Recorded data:
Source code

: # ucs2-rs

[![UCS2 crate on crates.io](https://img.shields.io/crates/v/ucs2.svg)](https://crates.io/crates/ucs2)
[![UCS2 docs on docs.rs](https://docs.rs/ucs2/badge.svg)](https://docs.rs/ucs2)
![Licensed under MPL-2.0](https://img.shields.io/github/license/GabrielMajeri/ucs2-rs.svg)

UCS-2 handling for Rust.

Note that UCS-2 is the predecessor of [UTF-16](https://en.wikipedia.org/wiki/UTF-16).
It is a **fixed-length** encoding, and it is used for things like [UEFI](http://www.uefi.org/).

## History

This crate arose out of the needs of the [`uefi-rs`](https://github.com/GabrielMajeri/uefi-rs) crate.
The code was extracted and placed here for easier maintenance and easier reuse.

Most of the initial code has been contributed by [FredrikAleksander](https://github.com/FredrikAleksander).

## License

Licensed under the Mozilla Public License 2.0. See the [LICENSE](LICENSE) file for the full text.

Action item: An exact reproduction of all the entries above is required.

Output:
Source code

: # ucs2-rs

[![UCS2 crate on crates.io](https://img.shields.io/crates/v/ucs2.svg)](https://crates.io/crates/ucs2)
[![UCS2 docs on docs.rs](https://docs.rs/ucs2/badge.svg)](https://docs.rs/ucs2)
![Licensed under MPL-2.0](https://img.shields.io/github/license/GabrielMajeri/ucs2-rs.svg)

UCS-2 handling for Rust.

Note that UCS-2 is the predecessor of [UTF-16](https://en.wikipedia.org/wiki/UTF-16).
It is a **fixed-length** encoding, and it is used for things like [UEFI](http://www.uefi.org/).

## History

This crate arose out of the needs of the [`uefi-rs`](https://github.com/GabrielMajeri/uefi-rs) crate.
The code was extracted and placed here for easier maintenance and easier reuse.

Most of the initial code has been contributed by [FredrikAleksander](https://github.com/FredrikAleksander).

## License

Licensed under the Mozilla Public License 2.0. See the [LICENSE](LICENSE) file for the full text.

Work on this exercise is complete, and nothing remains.